WHAT IS BEING ASKED —
Can you output the records below exactly as they are written?

INPUT DATA —
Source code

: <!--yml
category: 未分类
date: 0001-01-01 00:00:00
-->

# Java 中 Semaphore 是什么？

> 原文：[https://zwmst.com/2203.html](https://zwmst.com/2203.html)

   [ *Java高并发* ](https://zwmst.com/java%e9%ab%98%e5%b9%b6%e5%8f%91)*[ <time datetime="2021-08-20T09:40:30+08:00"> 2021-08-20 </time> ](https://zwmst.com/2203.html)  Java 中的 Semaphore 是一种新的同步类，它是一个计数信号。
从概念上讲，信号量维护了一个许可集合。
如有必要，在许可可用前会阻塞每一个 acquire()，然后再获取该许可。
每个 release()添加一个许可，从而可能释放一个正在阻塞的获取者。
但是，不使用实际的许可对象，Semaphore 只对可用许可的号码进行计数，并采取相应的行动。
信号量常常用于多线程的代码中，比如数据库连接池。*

SOLUTION —
Source code

: <!--yml
category: 未分类
date: 0001-01-01 00:00:00
-->

# Java 中 Semaphore 是什么？

> 原文：[https://zwmst.com/2203.html](https://zwmst.com/2203.html)

   [ *Java高并发* ](https://zwmst.com/java%e9%ab%98%e5%b9%b6%e5%8f%91)*[ <time datetime="2021-08-20T09:40:30+08:00"> 2021-08-20 </time> ](https://zwmst.com/2203.html)  Java 中的 Semaphore 是一种新的同步类，它是一个计数信号。
从概念上讲，信号量维护了一个许可集合。
如有必要，在许可可用前会阻塞每一个 acquire()，然后再获取该许可。
每个 release()添加一个许可，从而可能释放一个正在阻塞的获取者。
但是，不使用实际的许可对象，Semaphore 只对可用许可的号码进行计数，并采取相应的行动。
信号量常常用于多线程的代码中，比如数据库连接池。*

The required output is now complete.